The play that was created from A Girl Is a Half-Formed Thing McBride describes as ‘quite an odd experience’. She was concerned as to how the play would tackle the material as the novel allowed her to connect the reader directly to the character, to what was going on internally. There’s no external description of her in the book. She was never an object. The book was a shared experience between the writer and the character. However, she says, Aoife Duffin, the actress who performed the play did so with little ego and understood the character so well.

Discussion returns to The Lesser Bohemians and how McBride moved to writing about sex and male sexuality. She said she approached with caution and that ‘it is a lie’ that women can’t write men. She says the way she wrote about sex was the way she wrote about everything else. She imagines her characters as people, pre-gender. She writes from a human perspective, not a gendered one. She also listened to a lot of male singer-songwriters as she felt they revealed their vulnerabilities. ‘Novelists are a bit more bombastic.’

The novel’s about two key things: the first is people finding ways they can live with their own vulnerability/the memory of their vulnerability. The second is how people choose to interpret the past. What happens to an event when people recall being told about it and then retell it themselves? The past can be an enemy and a friend. Your past is open to everyone; you don’t get final say on your past. She asks, how much can you ever know even about your own story?

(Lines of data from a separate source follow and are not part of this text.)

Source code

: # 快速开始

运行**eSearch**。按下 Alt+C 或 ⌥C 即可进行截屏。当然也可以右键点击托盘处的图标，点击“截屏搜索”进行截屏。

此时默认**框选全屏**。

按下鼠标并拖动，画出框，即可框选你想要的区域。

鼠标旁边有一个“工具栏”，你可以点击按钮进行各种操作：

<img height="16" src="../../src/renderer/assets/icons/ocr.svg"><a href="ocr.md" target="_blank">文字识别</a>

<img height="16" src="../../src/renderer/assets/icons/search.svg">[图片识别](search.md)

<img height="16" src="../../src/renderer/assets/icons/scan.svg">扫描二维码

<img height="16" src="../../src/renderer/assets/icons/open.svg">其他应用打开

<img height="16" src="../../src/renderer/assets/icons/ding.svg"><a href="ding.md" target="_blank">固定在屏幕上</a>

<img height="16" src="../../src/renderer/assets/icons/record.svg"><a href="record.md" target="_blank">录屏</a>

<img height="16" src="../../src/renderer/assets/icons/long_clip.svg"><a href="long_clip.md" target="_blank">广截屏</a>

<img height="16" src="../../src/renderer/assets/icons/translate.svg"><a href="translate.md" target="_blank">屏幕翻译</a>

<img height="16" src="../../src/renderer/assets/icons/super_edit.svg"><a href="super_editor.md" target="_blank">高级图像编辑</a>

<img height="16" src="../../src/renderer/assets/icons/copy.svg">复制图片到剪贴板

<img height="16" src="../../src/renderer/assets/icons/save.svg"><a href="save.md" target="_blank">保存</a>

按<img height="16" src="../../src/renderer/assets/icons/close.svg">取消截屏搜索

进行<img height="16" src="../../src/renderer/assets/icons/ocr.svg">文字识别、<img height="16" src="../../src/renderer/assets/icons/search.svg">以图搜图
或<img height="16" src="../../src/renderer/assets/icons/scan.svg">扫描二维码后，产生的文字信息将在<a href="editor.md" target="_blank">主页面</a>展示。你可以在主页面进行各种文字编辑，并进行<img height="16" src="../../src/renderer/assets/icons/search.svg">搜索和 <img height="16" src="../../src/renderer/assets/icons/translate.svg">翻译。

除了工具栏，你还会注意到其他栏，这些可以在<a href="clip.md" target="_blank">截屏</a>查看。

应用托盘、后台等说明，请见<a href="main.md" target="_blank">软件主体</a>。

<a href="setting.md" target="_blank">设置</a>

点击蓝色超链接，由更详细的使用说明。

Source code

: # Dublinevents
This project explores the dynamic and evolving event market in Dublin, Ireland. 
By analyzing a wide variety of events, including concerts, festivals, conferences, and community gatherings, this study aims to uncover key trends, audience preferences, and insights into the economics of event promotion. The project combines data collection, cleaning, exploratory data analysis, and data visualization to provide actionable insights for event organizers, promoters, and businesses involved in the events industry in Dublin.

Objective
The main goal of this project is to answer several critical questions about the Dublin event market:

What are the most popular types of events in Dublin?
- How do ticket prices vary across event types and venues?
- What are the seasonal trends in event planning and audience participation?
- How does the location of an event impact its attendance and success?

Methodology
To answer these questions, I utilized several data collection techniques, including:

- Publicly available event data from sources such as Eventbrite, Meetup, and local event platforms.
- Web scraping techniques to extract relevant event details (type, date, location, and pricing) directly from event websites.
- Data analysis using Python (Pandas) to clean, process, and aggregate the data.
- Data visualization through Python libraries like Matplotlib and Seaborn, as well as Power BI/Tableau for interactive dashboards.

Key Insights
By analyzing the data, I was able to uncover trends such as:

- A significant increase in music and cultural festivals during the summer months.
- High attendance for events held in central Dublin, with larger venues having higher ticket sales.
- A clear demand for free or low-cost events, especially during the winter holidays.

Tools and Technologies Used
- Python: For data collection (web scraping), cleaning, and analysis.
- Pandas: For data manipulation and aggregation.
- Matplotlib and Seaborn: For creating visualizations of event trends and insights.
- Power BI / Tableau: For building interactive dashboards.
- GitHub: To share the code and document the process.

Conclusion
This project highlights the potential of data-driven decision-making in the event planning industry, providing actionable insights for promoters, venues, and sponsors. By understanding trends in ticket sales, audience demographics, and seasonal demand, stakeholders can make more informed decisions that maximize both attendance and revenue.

The interviewer asks her how she feels about her work being compared to Joyce and Woolf. ‘I love it; it’s brilliant’, McBride jokes, following her comment up with, ‘It’s an odd thing’. She says that A Girl Is a Half-Formed Thing was ‘borne out of failure for so long’ that comparisons to Joyce were a way for people to talk about the book, even though McBride says that she and him are doing different things. ‘I’m asking the reader to be humane’, while Joyce asks the reader to be clever. What’s she’s doing is ninety degrees from Finnegan’s Wake. ‘What is specific about human life?’ she asks.